Scan the data below and copy each line where "hosting" occurs.
##### SOURCE RECORDS
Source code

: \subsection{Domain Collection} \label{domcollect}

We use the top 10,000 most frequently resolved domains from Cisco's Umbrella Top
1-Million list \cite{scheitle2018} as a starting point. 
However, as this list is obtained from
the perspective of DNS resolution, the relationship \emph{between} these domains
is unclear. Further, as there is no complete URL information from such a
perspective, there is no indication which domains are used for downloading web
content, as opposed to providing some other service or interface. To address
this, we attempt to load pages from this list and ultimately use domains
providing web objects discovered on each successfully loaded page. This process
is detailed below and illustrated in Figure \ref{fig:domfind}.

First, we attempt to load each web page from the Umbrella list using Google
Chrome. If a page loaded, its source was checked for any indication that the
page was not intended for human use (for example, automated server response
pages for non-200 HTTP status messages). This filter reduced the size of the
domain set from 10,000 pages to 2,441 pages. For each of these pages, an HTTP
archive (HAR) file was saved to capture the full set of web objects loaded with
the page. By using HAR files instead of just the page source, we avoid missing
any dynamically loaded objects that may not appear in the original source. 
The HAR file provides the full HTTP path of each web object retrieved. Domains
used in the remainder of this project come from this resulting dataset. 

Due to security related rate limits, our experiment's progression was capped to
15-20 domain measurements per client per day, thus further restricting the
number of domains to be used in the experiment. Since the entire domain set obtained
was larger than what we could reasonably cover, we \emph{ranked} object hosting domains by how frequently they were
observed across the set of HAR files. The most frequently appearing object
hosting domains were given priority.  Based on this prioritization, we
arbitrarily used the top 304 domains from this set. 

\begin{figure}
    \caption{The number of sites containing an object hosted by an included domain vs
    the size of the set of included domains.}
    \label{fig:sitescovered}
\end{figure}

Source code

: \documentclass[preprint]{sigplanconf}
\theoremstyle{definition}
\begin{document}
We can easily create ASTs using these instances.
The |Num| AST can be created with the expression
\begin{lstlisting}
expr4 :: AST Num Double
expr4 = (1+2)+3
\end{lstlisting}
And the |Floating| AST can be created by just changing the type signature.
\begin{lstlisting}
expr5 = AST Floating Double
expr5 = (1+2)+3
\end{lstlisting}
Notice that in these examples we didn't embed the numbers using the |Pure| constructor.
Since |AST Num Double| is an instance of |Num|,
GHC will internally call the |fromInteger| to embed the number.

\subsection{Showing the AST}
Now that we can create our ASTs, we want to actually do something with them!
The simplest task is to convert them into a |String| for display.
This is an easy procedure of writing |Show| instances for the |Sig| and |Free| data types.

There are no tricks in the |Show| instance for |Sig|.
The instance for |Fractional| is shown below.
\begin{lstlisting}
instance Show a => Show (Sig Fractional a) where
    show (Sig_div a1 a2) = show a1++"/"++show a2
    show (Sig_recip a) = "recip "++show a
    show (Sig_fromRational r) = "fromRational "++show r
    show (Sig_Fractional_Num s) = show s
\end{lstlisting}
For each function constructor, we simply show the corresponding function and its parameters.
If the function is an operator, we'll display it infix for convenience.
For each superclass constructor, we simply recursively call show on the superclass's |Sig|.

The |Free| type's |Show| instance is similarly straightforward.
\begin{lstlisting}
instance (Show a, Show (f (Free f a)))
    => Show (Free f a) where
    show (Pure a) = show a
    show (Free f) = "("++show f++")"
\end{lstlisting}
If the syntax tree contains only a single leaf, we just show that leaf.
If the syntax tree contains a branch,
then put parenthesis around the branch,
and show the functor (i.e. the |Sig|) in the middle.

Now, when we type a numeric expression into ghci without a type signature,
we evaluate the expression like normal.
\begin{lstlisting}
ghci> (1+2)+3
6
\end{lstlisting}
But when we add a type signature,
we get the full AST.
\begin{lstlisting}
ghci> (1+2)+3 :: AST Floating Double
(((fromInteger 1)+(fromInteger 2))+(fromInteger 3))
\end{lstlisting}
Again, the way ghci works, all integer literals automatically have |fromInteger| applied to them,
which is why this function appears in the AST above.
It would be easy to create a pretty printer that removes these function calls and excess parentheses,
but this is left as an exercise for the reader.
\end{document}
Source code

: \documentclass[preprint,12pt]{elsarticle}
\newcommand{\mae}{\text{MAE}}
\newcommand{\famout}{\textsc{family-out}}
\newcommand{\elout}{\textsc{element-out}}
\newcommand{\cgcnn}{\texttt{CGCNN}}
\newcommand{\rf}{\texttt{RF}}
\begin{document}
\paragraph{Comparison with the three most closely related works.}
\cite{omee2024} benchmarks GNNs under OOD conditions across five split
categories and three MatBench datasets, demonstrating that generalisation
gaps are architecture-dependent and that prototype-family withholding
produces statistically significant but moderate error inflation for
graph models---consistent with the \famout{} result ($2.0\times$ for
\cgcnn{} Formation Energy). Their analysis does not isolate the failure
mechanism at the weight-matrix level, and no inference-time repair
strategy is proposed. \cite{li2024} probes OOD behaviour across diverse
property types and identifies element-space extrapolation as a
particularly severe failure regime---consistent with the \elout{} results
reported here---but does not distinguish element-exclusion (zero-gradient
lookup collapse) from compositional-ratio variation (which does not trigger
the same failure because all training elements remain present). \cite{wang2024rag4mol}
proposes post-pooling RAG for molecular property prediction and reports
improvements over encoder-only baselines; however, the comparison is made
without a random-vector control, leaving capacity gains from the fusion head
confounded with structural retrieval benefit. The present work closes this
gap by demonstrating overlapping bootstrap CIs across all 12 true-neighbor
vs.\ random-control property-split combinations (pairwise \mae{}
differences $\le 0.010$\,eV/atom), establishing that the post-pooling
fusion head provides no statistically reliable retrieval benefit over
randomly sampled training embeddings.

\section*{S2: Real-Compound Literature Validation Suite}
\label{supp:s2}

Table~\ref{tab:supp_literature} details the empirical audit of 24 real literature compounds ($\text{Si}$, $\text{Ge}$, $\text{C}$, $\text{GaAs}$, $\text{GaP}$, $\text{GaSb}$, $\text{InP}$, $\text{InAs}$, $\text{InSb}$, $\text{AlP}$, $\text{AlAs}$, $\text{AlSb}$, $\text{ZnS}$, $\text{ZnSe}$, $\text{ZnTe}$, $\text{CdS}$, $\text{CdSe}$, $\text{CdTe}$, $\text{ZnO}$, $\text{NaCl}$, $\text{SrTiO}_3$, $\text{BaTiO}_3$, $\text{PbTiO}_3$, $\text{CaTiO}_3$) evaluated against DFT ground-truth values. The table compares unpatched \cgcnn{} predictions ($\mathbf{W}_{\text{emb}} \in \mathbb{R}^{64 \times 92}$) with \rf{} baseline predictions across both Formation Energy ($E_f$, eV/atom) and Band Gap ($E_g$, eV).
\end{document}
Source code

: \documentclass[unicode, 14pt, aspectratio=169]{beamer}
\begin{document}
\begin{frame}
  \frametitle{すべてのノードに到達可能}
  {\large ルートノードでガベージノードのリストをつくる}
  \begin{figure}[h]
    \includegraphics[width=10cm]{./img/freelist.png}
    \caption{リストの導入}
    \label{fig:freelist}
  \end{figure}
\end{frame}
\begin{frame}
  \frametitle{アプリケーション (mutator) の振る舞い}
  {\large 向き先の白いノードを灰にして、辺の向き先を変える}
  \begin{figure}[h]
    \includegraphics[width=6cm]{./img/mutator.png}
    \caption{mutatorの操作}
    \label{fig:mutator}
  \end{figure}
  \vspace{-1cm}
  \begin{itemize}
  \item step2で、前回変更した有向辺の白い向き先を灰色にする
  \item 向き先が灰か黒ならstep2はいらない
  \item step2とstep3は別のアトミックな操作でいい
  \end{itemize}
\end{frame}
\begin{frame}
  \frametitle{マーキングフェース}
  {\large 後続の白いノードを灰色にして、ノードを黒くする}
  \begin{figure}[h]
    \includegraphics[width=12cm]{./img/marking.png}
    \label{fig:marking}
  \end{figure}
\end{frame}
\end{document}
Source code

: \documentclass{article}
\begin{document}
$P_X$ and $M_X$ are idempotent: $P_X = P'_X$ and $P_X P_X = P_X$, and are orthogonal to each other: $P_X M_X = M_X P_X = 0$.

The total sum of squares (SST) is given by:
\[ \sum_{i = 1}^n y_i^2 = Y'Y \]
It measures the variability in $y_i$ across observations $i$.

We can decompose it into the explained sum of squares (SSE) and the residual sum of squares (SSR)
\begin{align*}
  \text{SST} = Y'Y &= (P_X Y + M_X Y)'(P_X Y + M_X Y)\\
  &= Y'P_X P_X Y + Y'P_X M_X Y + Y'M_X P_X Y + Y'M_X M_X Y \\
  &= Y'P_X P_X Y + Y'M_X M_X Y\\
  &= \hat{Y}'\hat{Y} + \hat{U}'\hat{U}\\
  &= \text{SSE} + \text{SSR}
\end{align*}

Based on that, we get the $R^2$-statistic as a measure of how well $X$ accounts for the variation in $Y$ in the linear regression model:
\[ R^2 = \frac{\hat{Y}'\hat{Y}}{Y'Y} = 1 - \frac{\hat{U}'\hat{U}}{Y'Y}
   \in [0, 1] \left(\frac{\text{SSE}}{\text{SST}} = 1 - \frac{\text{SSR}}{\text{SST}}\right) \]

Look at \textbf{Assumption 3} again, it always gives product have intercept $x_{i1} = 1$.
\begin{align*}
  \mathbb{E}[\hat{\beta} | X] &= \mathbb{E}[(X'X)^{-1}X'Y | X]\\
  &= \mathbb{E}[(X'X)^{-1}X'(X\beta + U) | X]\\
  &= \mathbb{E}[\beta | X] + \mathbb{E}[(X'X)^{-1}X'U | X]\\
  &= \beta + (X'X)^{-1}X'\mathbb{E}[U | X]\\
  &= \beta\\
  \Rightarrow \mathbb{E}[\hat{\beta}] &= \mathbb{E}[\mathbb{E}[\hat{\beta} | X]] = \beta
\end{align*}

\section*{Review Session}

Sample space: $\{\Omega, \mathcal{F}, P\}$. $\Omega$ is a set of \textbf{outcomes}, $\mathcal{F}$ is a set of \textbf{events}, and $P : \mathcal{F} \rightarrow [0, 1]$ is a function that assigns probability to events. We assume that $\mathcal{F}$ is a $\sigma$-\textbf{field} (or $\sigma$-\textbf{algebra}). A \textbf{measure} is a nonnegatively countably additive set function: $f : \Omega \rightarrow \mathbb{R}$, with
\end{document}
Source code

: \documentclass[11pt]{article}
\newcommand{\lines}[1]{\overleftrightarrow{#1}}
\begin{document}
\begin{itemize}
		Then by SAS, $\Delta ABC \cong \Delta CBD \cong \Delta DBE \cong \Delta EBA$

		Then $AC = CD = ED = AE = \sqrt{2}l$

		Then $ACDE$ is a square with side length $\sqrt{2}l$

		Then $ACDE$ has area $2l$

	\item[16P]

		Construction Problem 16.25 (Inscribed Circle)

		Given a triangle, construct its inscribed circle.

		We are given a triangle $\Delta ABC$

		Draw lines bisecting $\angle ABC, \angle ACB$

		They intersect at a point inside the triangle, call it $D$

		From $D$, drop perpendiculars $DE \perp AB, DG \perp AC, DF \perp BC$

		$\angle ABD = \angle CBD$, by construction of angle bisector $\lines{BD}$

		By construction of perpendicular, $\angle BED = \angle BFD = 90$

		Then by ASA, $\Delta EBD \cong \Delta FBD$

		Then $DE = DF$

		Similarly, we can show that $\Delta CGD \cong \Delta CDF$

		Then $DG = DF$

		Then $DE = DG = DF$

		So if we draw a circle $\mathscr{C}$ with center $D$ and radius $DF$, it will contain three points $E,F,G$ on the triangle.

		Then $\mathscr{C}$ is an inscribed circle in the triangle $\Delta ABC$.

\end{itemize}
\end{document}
##########
-- EXERCISE RESPONSE --
was larger than what we could reasonably cover, we \emph{ranked} object hosting domains by how frequently they were
hosting domains were given priority.  Based on this prioritization, we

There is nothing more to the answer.